L’eau reflétait les lumières de la ville dans la sueur et le sang. Chaque coup de pagaie demandait encore un peu plus d’énergie à la sorcière qui, à cet instant précis, n’en avait plus. La rousse, l’enfant, la cantatrice… des rencontres au cœur de la civilisation, plus qu’elle n’en avait jamais fait en 500 années. Elle pouvait sentir son cœur se serrer, à chaque pulsation ses artères s’essouffler. Einnashe était redevenu silencieux, mais toutes les fibres du corps de Galeswinthe se sentaient attirées vers les terres germaniques. Comme un instinct primaire, comme si la forêt elle-même lui intimait de revenir.
Pourtant, dans l’horreur de la nuit vénitienne, c’est un autre chemin que l’allemande arpentait. Elle avait des choses à finir, ou plutôt à commencer ici.

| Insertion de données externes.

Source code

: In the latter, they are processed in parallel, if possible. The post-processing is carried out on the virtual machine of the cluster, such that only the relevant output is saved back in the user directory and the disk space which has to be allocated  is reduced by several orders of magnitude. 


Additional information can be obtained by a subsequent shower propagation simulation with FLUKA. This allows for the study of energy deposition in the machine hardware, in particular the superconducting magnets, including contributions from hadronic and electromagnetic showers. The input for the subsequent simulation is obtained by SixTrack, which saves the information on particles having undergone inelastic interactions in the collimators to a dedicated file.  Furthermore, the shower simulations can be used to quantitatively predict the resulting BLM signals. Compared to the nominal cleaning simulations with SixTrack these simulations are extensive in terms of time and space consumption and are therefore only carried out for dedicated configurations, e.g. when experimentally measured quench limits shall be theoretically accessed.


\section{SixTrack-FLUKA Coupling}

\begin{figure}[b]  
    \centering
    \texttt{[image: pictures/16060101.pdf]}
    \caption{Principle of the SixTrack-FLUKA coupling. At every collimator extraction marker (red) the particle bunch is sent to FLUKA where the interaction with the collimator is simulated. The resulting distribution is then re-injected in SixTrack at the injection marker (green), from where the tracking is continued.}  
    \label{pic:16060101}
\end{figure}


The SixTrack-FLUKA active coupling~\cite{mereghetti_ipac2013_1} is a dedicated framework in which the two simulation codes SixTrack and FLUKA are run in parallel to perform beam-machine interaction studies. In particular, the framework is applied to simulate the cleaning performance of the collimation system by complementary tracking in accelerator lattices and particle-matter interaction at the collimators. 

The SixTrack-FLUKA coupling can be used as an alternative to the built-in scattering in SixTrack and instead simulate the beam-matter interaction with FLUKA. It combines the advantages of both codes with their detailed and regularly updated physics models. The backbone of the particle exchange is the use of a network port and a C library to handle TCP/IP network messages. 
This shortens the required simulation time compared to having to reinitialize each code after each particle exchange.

Galeswinthe était guidée par les murmures de la nature. Par cette symphonie de vie et de mystère, cette voix donnée à l’organisme du monde. Elle pouvait entrevoir dans la pollution humaine la carcasse informe de la terre: une créature aux os d’écorce et aux poumons de fanges. Ses veines s’articulant dans le sol comme des ligaments, des tendons aux cellule gorgées d’ether. Au milieu de la Lagune, une île, perdue, vers laquelle tous ces vaisseaux sanguins convergeaient. Un caillot, une tumeur peut-être, un amas d’ether stagnant depuis des siècles.
Après quelques minutes de trajet supplémentaires, l’allemande amarra son bateau de fortune au ponton qui bordait l’île et hissa son corps décharné sur la terre ferme. Elle resta quelques instants allongée là, sur l’herbe humide, plongeant ses doigts dans la vase. Cet endroit était un havre de vie, un lieu en partie préservé du mal s’incarnant dans la civilisation. Elle pouvait sentir la vie grouiller sur sa peau, s’immiscer sous ses ongles et irriguer ses veines d’une énergie nouvelle. C’est comme si ses circuits magiques prenaient racine dans l’humus, comme si les fleurs du mal s’abreuvaient à nouveau. Les insectes caressaient son échine, vénéraient sa chair. Les arbres dansaient dans la nuit à la manière d’un chien qui remue sa queue, impatient de retrouver son maître. Tout ce qui l’entourait accueillait son incarnation, reconnaissait en elle un héritage inestimable : celui des fées d’autrefois.
Qu’il était bon d’être enfin chez soi.
***
Le sang coulait le long de son bras, terminant sa course en gouttes solitaires. En contrebas, le sol était marbré de mousse et d’hémoglobine, dessinant un cercle inégal dans la boue.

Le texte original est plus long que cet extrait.